The UK’s Lullaby Trust has guidelines for how parents can make bedsharing as safe as possible, and in which situations a family should never bedshare – including after anyone in the bed has been drinking, smoking or taking drugs, if a baby was premature or low birth weight, or on a sofa or armchair.

This chimes with research on how the way we view our sleep can change our own energy levels. Less rigid expectations of sleep might not just help us relax and unwind at night but also help us feel less fatigued during the day, no matter how we slept the night before.

Since mothers who breast sleep are breastfeeding rather than using formula or pumping, their sleep quality may also feel improved due to the hormone prolactin, which spikes during breastfeeding and can make mothers sleepier. One study of 133 mothers found that breastfeeding parents got around 40-45 minutes more sleep than parents who used formula, for example, while another study on 120 mothers found that mothers who breastfed exclusively got about 30 minutes more sleep per night at one month postpartum.
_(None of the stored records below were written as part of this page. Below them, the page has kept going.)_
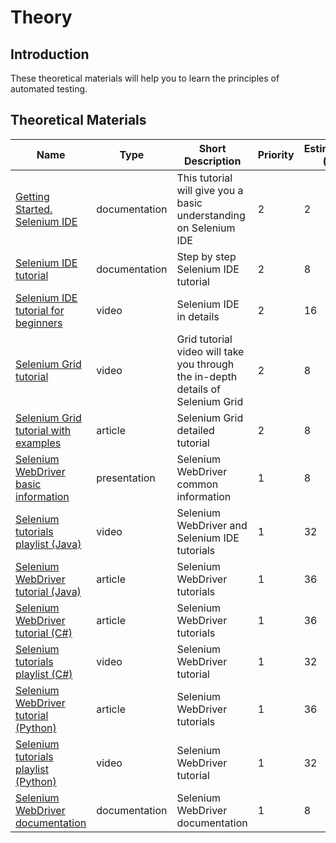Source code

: # Theory

## Introduction

These theoretical materials will help you to learn the principles of
automated testing.

## Theoretical Materials

| Name                                                                                                                            | Type          | Short Description                                                               | Priority | Estimation (h) |
| ------------------------------------------------------------------------------------------------------------------------------- | ------------- | ------------------------------------------------------------------------------- | -------- | -------------- |
| [Getting Started. Selenium IDE](https://www.selenium.dev/selenium-ide/docs/en/introduction/getting-started)                     | documentation | This tutorial will give you a basic understanding on Selenium IDE               | 2        | 2              |
| [Selenium IDE tutorial](https://www.softwaretestinghelp.com/selenium-ide-script-selenium-tutorial-3/)                           | documentation | Step by step Selenium IDE tutorial                                              | 2        | 8              |
| [Selenium IDE tutorial for beginners](https://www.youtube.com/watch?v=m4KpTvEz3vg)                                              | video         | Selenium IDE in details                                                         | 2        | 16             |
| [Selenium Grid tutorial](https://www.youtube.com/watch?v=kAvzKA9wsbo)                                                           | video         | Grid tutorial video will take you through the in-depth details of Selenium Grid | 2        | 8              |
| [Selenium Grid tutorial with examples](https://www.guru99.com/introduction-to-selenium-grid.html)                               | article       | Selenium Grid detailed tutorial                                                 | 2        | 8              |
| [Selenium WebDriver basic information](https://slides.com/eugenybelyaev/seleniem-webdriver)                                     | presentation  | Selenium WebDriver common information                                           | 1        | 8              |
| [Selenium tutorials playlist (Java)](https://www.youtube.com/playlist?list=PLEiEAq2VkUUJALG6nbw0sY-zbhAAx5IuT)                  | video         | Selenium WebDriver and Selenium IDE tutorials                                   | 1        | 32             |
| [Selenium WebDriver tutorial (Java)](https://www.guru99.com/selenium-tutorial.html)                                             | article       | Selenium WebDriver tutorials                                                    | 1        | 36             |
| [Selenium WebDriver tutorial (C#)](https://www.guru99.com/selenium-csharp-tutorial.html)                                        | article       | Selenium WebDriver tutorials                                                    | 1        | 36             |
| [Selenium tutorials playlist (C#)](https://www.youtube.com/watch?v=mluLgBywW0Y&list=PL6tu16kXT9PqKSouJUV6sRVgmcKs-VCqo&index=1) | video         | Selenium WebDriver tutorial                                                     | 1        | 32             |
| [Selenium WebDriver tutorial (Python)](https://selenium-python.readthedocs.io/)                                                 | article       | Selenium WebDriver tutorials                                                    | 1        | 36             |
| [Selenium tutorials playlist (Python)](https://www.youtube.com/watch?v=Xjv1sY630Uc&list=PLzMcBGfZo4-n40rB1XaJ0ak1bemvlqumQ)     | video         | Selenium WebDriver tutorial                                                     | 1        | 32             |
| [Selenium WebDriver documentation](https://www.selenium.dev/documentation/en/webdriver/)                                        | documentation | Selenium WebDriver documentation                                                | 1        | 8              |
Samson himself swears by this. He and his wife spent their daughter’s first three months struggling to get the sleep they needed until trying the same breastsleeping he’d witnessed with the Hadza, following public health guidelines about how to bedshare as safely as possible. “Our entire life changed,” Samson says. “She didn’t have to sit up, she didn’t have to wake up, she was just aware – oh, she’s feeding now – and then boom, back to sleep. And it changed everything.”

Not all studies have found that sleeping close to one’s infant improves a parent’s sleep. One study that followed 139 families across the first year of infancy, for example, found that mothers who shared a room or bed with their infant had more disrupted sleep than those who did not. Their babies, however, did not wake more. (Of course, it is hard to tease out cause and effect: it could be that more vigilant or anxious mothers, who also might wake more often, were more likely to want to keep their babies close during sleep rather than separate.)